In the single IPA category Mission St. IPA gets my vote. For a six-pack it’s now up to $6.99 and still worth every penny. It’s a translucent pale chestnut color with pine and grape scents and 5.8% ABV. The taste is a cool, clear citrus evergreen with a clean finish. It’s an easy drinking IPA that fulfills my desire for hoppy beer at a reasonable price.


Best Pale


Exploring IPA’s less adventurous cousin, the Pale Ale, I found a treat in Ol’ Burro’s Gold Brick Pale. It’s a 5.5% ABV that comes as a four-pack of pint cans for $5.49. While the absolute value is therefore a little low, I absolutely love having a full pint of beer in my back pocket while heading out to the lake, beach, or somewhere that bottles are unacceptable. This brew is hoppy but refreshing underneath, full and aggressive in the mouth with a honey malt finish.


Best Lager


If you want a pure, uncomplicated lager, the Simpler Times label is unbeatable. Minhas craft brewery in Wisconsin turns out two varieties: the lager is smooth and candy-coated with a solid ABV at 6%, while the pilsner is only 5.5% but a bit more piquant, spicy, and pleasing to my taste. At $3.49 for a sixer of cans, you can’t go wrong. These puppies taste good and go anywhere. Close on their heels in the category is the pint-can six-pack appeal of Petersbrand German-brewed Dutch-style Pilsner. It is crisp, light, and satisfying, getting a “plus one” for packaging—we love full pints!


Best Euro-Trash


For the lover of European style beers, I’m awarding a brewery section prize to Joseph’s Brau. Most of their diverse offerings are impeccably true to the old-world styles, smooth and delectable. With numerous varieties to choose from, I suggest starting with the Summer brew- a kölsch- which is a lager style ale, the Czech Pilsner, or the Heller Bock (the bock weighs in at 7%, which feels like a lot, but the smooth flavors disguise it nicely). This entire lineup will not disappoint.


Best Stout


Next, let’s talk big brown beers. The best stout I tried was Stockyard (incidentally still made by the Josephs Brau under a unique label.) It’s the color of dark chocolate with a tan head and smells like caramel and licorice. With a smooth start, it’s softly robust with an almost chewy character. Stout lovers, get some. Has anyone ever heard of a pre-packaged black and tan? The Mississippi Mud is just that, a walnut colored, nutty and full-flavored brew. It’s smooth, unique, surprisingly light on the stomach, and fun. At the store, you’ll pay $2.99 for a quart jug with a rustic label. Come on, who doesn’t want a quart of beer?

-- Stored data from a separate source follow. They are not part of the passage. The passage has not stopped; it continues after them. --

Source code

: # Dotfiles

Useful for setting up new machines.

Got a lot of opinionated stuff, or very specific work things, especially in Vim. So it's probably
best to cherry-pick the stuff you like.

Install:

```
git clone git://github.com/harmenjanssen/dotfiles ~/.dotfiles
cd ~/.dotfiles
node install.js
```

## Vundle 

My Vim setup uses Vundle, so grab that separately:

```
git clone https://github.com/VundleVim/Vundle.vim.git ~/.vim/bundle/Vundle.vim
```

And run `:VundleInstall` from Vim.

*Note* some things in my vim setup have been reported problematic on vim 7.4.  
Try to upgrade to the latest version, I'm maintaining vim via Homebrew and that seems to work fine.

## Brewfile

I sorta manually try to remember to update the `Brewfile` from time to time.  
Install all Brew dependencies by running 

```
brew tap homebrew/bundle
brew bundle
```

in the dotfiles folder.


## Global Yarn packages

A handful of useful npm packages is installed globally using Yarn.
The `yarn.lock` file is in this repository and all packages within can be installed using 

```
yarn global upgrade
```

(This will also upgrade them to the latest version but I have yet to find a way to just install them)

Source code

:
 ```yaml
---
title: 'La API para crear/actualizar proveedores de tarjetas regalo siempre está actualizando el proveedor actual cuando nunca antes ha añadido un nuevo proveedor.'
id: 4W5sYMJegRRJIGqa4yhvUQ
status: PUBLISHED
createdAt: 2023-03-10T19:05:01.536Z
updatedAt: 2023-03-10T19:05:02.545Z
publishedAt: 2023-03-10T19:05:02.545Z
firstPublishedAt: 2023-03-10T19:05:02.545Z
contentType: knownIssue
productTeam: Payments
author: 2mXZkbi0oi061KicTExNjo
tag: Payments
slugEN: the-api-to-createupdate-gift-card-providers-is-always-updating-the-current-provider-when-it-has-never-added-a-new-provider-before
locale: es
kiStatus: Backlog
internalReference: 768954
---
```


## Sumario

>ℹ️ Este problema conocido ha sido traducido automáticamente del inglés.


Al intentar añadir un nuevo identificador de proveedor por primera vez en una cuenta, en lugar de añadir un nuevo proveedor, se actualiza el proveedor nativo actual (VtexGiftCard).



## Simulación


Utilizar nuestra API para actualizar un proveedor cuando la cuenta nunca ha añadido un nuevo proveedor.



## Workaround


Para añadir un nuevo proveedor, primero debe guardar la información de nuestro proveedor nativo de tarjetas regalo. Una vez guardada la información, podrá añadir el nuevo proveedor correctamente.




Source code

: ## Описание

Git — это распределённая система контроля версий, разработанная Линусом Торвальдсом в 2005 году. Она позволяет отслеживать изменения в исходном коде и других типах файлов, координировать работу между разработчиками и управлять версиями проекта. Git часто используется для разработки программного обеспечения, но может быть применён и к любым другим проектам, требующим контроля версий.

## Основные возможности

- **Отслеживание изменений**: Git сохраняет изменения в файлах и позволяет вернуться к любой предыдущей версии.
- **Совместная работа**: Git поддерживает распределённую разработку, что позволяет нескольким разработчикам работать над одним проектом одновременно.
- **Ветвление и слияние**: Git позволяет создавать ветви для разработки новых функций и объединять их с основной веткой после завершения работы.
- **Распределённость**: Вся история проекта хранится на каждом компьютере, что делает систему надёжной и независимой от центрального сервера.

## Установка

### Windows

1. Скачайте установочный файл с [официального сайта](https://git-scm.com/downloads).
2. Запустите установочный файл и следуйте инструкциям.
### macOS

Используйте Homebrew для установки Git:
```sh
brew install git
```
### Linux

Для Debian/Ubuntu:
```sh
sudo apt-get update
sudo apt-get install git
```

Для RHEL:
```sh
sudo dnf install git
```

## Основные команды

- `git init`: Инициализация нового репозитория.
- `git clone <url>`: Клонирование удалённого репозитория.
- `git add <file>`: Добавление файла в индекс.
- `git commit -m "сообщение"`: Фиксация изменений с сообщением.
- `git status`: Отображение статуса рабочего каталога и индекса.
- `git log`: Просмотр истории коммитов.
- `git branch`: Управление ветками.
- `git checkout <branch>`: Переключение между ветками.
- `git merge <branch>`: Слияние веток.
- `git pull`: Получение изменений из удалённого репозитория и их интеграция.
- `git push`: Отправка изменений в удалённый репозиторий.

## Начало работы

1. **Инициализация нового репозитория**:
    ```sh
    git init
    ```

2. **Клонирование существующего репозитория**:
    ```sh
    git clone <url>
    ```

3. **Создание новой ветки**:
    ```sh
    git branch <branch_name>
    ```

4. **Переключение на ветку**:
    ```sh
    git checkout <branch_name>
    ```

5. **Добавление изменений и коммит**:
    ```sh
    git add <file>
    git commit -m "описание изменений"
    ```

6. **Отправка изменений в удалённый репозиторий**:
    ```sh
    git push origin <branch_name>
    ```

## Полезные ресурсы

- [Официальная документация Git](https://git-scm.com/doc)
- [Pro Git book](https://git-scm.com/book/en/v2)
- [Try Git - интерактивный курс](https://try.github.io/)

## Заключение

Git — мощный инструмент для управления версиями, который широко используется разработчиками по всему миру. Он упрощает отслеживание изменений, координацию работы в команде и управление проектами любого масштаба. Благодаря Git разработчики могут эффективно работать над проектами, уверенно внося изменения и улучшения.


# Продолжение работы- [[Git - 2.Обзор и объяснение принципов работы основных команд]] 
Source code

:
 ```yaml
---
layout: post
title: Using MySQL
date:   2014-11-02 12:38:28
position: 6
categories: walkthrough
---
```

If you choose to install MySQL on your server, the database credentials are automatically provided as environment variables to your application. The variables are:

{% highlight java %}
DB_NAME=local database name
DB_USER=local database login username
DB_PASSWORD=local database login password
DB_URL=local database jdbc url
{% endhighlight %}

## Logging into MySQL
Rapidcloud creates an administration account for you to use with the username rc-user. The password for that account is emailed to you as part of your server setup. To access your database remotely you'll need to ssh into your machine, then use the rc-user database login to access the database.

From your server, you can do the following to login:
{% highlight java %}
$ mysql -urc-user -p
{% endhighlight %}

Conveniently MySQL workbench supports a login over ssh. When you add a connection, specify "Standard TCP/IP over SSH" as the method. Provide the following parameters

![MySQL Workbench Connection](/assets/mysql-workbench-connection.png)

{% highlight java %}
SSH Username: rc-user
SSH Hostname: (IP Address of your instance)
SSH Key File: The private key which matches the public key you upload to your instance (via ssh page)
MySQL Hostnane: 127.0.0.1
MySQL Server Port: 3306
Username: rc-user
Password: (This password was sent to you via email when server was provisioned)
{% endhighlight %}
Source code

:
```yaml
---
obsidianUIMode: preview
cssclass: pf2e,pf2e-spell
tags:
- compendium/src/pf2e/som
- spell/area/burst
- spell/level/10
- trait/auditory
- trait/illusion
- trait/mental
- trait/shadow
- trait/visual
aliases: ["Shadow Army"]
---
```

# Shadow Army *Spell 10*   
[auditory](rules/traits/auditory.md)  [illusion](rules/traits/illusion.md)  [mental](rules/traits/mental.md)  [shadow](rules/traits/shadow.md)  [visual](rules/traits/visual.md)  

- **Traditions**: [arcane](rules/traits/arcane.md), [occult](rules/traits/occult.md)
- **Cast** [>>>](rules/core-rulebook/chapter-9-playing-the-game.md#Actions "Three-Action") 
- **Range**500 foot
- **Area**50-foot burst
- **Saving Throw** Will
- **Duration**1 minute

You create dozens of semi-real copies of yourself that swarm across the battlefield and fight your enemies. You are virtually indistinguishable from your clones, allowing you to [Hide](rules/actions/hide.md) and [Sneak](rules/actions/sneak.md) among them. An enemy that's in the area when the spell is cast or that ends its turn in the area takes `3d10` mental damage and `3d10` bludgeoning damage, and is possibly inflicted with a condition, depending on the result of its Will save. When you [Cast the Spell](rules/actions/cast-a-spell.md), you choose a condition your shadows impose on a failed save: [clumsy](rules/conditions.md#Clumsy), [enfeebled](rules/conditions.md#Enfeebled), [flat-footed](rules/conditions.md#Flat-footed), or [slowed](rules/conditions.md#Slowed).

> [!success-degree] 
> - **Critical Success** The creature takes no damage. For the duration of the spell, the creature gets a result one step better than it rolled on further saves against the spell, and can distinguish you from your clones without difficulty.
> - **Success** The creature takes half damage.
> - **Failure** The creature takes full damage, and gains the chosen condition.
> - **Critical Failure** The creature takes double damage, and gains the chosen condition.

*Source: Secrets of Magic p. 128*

Best Beer That Doesn’t Fit a Category


Defying categorization, next comes Fat Weasel Ale. It’s $5.99 for a six-pack and weighs in at 7.1% ABV. Brewed by River Trent in Ukiah, CA this is a unique golden colored ale that has the mild smell of biscuits. It’s well-balanced and drinkable, with no hint of the elevated alcohol content. Not hoppy enough to be a Pale Ale, it’s also not quite high enough in alcohol to be a strong ale. All around, it’s just good value for a satisfying brew.


Honorable Mentions


Lastly, I’ll shout out a couple of honorable mentions. Trader Jose’s Dark is a great replacement for your Mexican beer needs and blows away Negra Modelo with the $5.99 price point. You’ll find a rich amber beer with nutty, smooth toasted caramel flavors packing 5.3% ABV. Just for fun, it comes in six 330ml bottles. While I don’t advocate drinking wheat beers, the Joseph’s Brau Hefeweizen is tasty for its category. The brew is orange gold, smells fruity, and goes down mild and smooth, if you’re into that kind of thing.